## TASK TO COMPLETE
Could you show each line of the records that contains the word "机制的经济性"?

## TASK INPUT
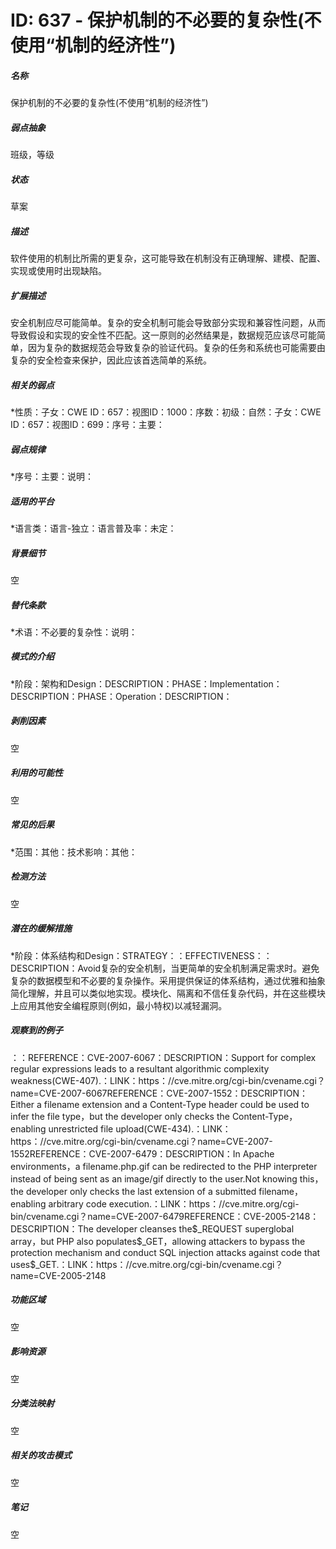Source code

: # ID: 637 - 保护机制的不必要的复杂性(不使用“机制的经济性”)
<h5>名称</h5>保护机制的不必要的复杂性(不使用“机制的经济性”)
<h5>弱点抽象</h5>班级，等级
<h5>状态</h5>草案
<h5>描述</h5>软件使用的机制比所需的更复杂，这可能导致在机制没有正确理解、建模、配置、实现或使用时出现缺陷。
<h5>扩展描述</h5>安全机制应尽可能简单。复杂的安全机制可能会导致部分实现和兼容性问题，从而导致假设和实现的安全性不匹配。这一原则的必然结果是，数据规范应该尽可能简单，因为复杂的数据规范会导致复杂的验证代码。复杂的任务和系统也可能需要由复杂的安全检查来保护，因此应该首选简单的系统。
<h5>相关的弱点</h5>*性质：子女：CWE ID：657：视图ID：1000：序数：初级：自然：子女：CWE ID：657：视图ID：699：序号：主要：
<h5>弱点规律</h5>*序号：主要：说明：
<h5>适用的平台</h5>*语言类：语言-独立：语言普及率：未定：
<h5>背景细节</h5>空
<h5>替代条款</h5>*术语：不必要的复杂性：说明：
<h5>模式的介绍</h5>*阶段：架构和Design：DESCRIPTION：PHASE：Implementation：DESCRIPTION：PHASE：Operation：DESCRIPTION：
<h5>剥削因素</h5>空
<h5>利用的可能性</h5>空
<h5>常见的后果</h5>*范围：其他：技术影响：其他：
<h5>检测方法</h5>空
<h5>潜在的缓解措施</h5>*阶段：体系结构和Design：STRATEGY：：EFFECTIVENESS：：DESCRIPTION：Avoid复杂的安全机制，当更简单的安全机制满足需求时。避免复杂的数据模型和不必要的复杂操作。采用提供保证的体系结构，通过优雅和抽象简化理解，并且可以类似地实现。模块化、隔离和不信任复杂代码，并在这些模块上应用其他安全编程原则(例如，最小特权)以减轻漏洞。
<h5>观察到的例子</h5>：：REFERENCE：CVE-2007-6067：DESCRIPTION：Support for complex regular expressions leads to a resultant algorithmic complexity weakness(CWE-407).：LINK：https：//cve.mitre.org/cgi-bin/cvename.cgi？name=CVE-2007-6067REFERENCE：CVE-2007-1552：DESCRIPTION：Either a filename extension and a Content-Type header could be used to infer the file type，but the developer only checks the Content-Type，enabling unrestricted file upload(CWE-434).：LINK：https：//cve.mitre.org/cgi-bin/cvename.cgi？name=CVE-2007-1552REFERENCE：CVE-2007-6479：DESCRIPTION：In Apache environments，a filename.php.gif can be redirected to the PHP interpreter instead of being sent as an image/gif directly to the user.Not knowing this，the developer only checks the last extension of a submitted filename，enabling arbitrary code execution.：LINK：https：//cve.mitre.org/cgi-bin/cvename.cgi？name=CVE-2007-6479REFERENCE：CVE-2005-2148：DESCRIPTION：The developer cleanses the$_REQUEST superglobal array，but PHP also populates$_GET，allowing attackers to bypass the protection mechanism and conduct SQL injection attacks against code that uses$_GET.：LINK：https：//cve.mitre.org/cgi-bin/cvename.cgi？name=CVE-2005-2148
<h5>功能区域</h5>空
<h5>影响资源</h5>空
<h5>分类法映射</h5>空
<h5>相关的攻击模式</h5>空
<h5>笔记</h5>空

## RESULT OF THE EXERCISE
: # ID: 637 - 保护机制的不必要的复杂性(不使用“机制的经济性”)
<h5>名称</h5>保护机制的不必要的复杂性(不使用“机制的经济性”)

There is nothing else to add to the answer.